Last year on Christmas Eve, I operated – for the first time in maybe 15 years – a record player. It's a technological relic in a time when you can store 10,000 songs on a device that fits in your pocket.
As I waited for shrimp to bake in the oven, carols poured out of the boombox in my parents' kitchen. They were crisp recordings from some Christmas compilation on compact disc. The songs were the same ones I'd been hearing on the radio during the weeks leading up to the holiday. I was in the mood, though, to hear the Beach Boys sing "The Man With All the Toys" and "Little Saint Nick," and those songs were not on the disc. Briefly, I felt frustrated. Then I remembered: My parents had the album.
The album.
My parents' record collection includes Johnny Mathis, Paul Anka, Kenny Rogers, ABBA, Neil Diamond, and the soundtrack to "Grease." I soon located the Beach Boys Christmas album and pulled the vinyl record out of its cardboard sleeve, examining the grooves in which the needle rests, so different from the reflective chrome underside of a CD.
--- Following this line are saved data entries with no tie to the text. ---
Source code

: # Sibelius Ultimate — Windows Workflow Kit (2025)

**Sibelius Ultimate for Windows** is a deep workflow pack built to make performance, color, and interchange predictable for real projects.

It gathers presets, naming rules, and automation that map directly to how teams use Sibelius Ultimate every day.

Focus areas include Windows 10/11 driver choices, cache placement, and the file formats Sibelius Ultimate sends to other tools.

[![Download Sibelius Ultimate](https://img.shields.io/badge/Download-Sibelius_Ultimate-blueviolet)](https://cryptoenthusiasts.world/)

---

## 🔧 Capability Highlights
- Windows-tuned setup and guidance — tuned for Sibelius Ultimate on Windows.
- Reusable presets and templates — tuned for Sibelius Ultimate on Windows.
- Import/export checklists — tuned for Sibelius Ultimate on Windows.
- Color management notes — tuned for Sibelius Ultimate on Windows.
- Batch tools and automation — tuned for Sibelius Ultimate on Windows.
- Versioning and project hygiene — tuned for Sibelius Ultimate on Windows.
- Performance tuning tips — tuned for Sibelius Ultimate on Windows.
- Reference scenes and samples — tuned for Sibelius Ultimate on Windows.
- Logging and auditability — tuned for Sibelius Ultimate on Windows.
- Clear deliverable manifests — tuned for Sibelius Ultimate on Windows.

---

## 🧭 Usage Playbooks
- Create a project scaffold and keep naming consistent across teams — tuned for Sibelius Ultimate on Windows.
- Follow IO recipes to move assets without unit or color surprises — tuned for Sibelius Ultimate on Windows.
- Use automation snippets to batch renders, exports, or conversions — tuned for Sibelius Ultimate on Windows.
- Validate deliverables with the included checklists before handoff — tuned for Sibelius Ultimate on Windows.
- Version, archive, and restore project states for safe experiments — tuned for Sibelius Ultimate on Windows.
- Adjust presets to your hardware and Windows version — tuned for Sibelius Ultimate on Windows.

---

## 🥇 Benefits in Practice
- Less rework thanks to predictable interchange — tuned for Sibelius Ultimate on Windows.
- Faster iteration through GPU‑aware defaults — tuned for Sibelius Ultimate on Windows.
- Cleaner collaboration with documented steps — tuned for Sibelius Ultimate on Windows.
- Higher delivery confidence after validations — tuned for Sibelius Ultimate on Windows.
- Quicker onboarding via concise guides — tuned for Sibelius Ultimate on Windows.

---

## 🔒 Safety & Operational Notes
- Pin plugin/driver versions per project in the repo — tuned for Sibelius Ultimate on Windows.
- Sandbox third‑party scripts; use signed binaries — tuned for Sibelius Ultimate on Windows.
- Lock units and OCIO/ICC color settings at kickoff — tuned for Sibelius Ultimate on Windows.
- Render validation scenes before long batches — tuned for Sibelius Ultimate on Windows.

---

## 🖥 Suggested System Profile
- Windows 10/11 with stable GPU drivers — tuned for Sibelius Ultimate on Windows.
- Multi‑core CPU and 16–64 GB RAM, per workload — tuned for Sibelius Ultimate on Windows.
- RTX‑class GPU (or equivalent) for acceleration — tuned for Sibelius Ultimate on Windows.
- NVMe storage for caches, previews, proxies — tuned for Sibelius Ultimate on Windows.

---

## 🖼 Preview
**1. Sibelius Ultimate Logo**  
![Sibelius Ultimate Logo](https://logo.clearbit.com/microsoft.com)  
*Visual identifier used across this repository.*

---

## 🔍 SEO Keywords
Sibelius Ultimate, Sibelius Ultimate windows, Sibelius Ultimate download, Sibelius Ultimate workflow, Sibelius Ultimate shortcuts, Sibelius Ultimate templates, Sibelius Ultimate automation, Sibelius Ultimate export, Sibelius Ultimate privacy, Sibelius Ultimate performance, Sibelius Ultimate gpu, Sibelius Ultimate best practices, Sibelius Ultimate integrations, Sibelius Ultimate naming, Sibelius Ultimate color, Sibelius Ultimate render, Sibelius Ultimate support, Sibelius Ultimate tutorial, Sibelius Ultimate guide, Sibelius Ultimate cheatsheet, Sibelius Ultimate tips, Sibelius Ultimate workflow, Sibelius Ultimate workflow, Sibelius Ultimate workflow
As I moved to place the record on the phonograph in my parents' living room, my mother asked, "Do you know how to turn that on?" She could see I was hesitating.
But I remembered quickly – after all, my first music purchases were records. I pulled the arm from its place beside the turntable and put the needle on the record. From the speaker poured a deep shoosh, which indicated that the first song was coming.
There was some anticipation – I had to wait about 10 seconds – and then, "The Man With All the Toys" played, static and all. With a CD player in my car and as part of my computer and an MP3 player I wear when exercising, I had forgotten what audio static sounded like. It provided a certain authenticity to the recording. The voices weren't perfect, the record wobbled a bit, and that's what I liked about it. It was flawed technology, but it was also honest.
That night, I thought about the evolution of the music industry during my lifetime. There's, of course, the technical side of it: vinyl and 8-tracks giving way to cassette tapes, which compact discs replaced. Now, CDs seem outdated, too, with tiny digital files taking up seemingly imperceptible megabytes of memory. I remember when the Walkman headset was cutting edge.
I am old enough to remember the TV programs "American Bandstand," the heyday of the infamous and sometimes provocative "Soul Train," and Casey Kasem's "America's Top 10." You got the sense that music was celebrated at such basic levels then. It was promoted and disseminated differently, for sure.
In these days of proliferating digital music devices and warnings about explicit lyrics, it felt nostalgic to use my parents' record player. Hearing the static interfere with the music was a magical – if unfamiliar – sound. Next year in the spirit of the season, I hope to continue the tradition.